I may have named a previous post by the same title, but I am not sure because I simply cannot remember as it seems like we’ve been playing this game forever. The crying game. Previously, it was just Liam who liked to play this game. Now it’s Liam AND Hannah. And we’re playing doubles – them versus us.
To be emphatically clear, I do not mind crying if you have been injured or if your feelings or ego have been bruised or if you are over tired and just plain down miserable because of it – this I can understand and relate to and FIX for you. But when you cry just BECAUSE… I can’t deal with that. Or rather, my way of dealing with it, will upset you even further to the point that you will be crying because of an injury… usually to your bottom, administered by my hand.
Liam and Hannah have taken to crying for EVERYTHING. Scan through this possible-reasons-that-will-bring-on-the-waterworks list, and please tell me if you think I am being too harsh here?
- Liam finishes his juice. I ask him rather nicely to take his bottle to the sink. He doesn’t feel like it so he cries.
- Hannah wants to sit on the couch. Alone. The big two seater? Yes, she wants it to herself. I, too, want to sit on the couch so I move over into the littlest corner, giving her enough space to stretch out as much as she likes. This is not good enough so she screams until I get off the couch. So the three of us must sit on the other couch, while she gets this particularly BIG couch to herself.

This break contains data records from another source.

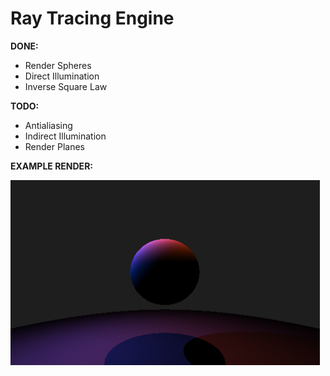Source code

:# Ray Tracing Engine

**DONE:**

- Render Spheres
- Direct Illumination
- Inverse Square Law

**TODO:**

- Antialiasing
- Indirect Illumination
- Render Planes

**EXAMPLE RENDER:**

![example render](images/example_render.png)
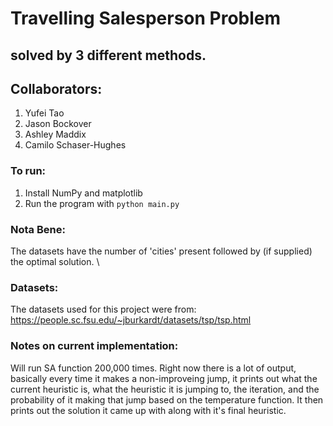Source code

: # Travelling Salesperson Problem

## solved by 3 different methods.

## Collaborators:

1. Yufei Tao
2. Jason Bockover
3. Ashley Maddix
4. Camilo Schaser-Hughes

### To run:
1. Install NumPy and matplotlib 
2. Run the program with `python main.py`

### Nota Bene:
The datasets have the number of 'cities' present followed by (if supplied) the optimal solution. \

### Datasets:
The datasets used for this project were from: https://people.sc.fsu.edu/~jburkardt/datasets/tsp/tsp.html

### Notes on current implementation:
Will run SA function 200,000 times.  Right now there is a lot of output, basically every time it makes a non-improveing jump, it prints out what the current heuristic is, what the heuristic it is jumping to, the iteration, and the probability of it making that jump based on the temperature function.  It then prints out the solution it came up with along with it's final heuristic.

- Liam wants to watch one DVD while Hannah wants to watch another. I explain that there’s only one DVD player, and that we must take turns. They BOTH
scream wail go 666cry in protest.
- Hannah wants to go for a ride in the car. We.are.not going.anywhere. We are at home, no one is going in the car and petrol is too expensive to be handing out rides for nothing. She stands by the door with the keys in her hand and cries and cries… and cries.
- Liam starts to cry when I say no. No to him touching something he shouldn’t, no to him putting something dangerous in his mouth, no to him playing outside in the rain. This sends him off. When Liam starts to cry, Hannah starts to cry too. And when you have two small children chorusing together, you have to have nerves of steel not to snap.

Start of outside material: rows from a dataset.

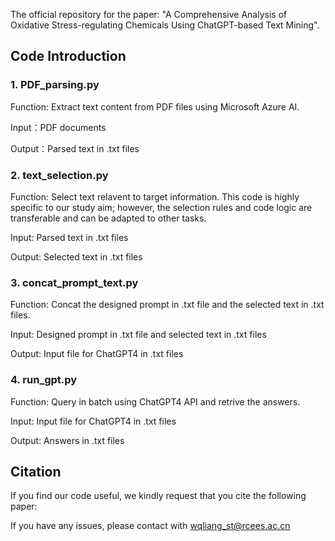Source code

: The official repository for the paper: "A Comprehensive Analysis of Oxidative Stress-regulating Chemicals Using ChatGPT-based Text Mining".

## Code Introduction

### 1. PDF_parsing.py

Function: Extract text content from PDF files using Microsoft Azure AI.

Input：PDF documents

Output：Parsed text in .txt files

### 2. text_selection.py

Function: Select text relavent to target information. This code is highly specific to our study aim; however, the selection rules and code logic are transferable and can be adapted to other tasks.

Input: Parsed text in .txt files

Output: Selected text in .txt files

### 3. concat_prompt_text.py

Function: Concat the designed prompt in .txt file and the selected text in .txt files. 

Input: Designed prompt in .txt file and selected text in .txt files

Output: Input file for ChatGPT4 in .txt files

### 4. run_gpt.py

Function: Query in batch using ChatGPT4 API and retrive the answers.

Input: Input file for ChatGPT4 in .txt files

Output: Answers in .txt files

## Citation

If you find our code useful, we kindly request that you cite the following paper:

If you have any issues, please contact with wqliang_st@rcees.ac.cn
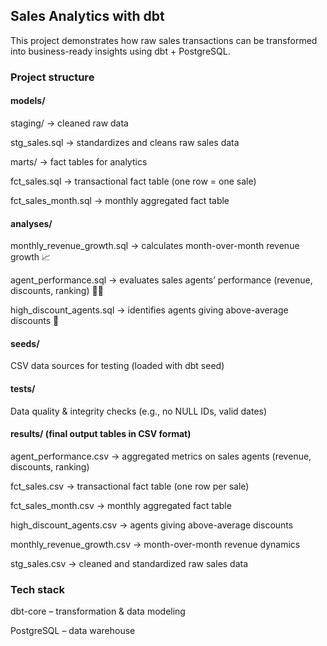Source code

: ## Sales Analytics with dbt

This project demonstrates how raw sales transactions can be transformed into business-ready insights using dbt + PostgreSQL. 

### Project structure

#### models/


staging/ → cleaned raw data

stg_sales.sql → standardizes and cleans raw sales data

marts/ → fact tables for analytics

fct_sales.sql → transactional fact table (one row = one sale)

fct_sales_month.sql → monthly aggregated fact table

#### analyses/

monthly_revenue_growth.sql → calculates month-over-month revenue growth 📈

agent_performance.sql → evaluates sales agents’ performance (revenue, discounts, ranking) 👩‍💼

high_discount_agents.sql → identifies agents giving above-average discounts 💸

#### seeds/

CSV data sources for testing (loaded with dbt seed)

#### tests/

Data quality & integrity checks (e.g., no NULL IDs, valid dates)


#### results/ (final output tables in CSV format)

agent_performance.csv → aggregated metrics on sales agents (revenue, discounts, ranking)

fct_sales.csv → transactional fact table (one row per sale)

fct_sales_month.csv → monthly aggregated fact table

high_discount_agents.csv → agents giving above-average discounts

monthly_revenue_growth.csv → month-over-month revenue dynamics

stg_sales.csv → cleaned and standardized raw sales data

### Tech stack

dbt-core – transformation & data modeling

PostgreSQL – data warehouse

I am pretty good at zoning out and turning the crying noise off in my head, but it’s gotten to a stage where it isn’t even about the noise, it’s about making them understand that this is not on. That no problem was ever solved by people crying around a boardroom table – that’s just not how the world works. Ignoring the crying doesn’t help either, they simply tone it up if you are ignoring them. Have you seen that YouTube clip where the crying child actually follows the parent around the house to show them a point? It was funny when it wasn’t my child. Yes, that’s my house now. And Scouts Honour, they can cry for up to 45 minutes at a time. I know because we have timed them; crying for 45 minutes for no good reason – can you IMAGINE!
So this weekend, at the end of his tether, my husband yelled a profanity when they just wouldn’t stop. I wasn’t in the room, but when I got back there was absolute silence and as soon as Liam saw me he piped up “Daddy said a bad word!” I didn’t want to rock the boat just then. I told them that they made us very mad when they cried for no reason and now Daddy was very cross and it was THEIR fault that he had said a bad word (talk about shifting the blame). They were very remorseful and full of apologies and behaved like perfect angels for the rest of the day. Later that night, while tucking Liam in, I asked him what Daddy had said. After having to explain about 37 times that it was fine for him to say it THIS time because Mommy was asking him to say it, and no I wouldn’t be cross if he said it THIS time because it was a different situation (yes, it was a crazy explanation like that), he eventually told me that Daddy screamed “SHUT UP” very loud! I used the opportunity again, to explain to him that crying for nothing isn’t very nice and that we didn’t like it one bit. My speech didn’t work because the very next morning we had a no-reason-crying-episode.
But yes, this is where we are at. It is driving my husband and I crazy. They aren’t crying because a need hasn’t been met, they are crying just because! I have tried everything; I have threatened them with their lives, I have even threatened them with MY life, nothing works. I’ve tried the art of distraction, I’ve tried ignoring, I’ve even tried crying louder than them – N.O.T.H.I.N.G W.O.R.K.S
I accept defeat, I admit that I suck at fixing this problem. Please give me advice, please help me/us out, I promise not to cry.
Oh and look, I have blogged about this before. Right over here. Last year on the 19th July! Do you see how long we’ve been enduring this torture!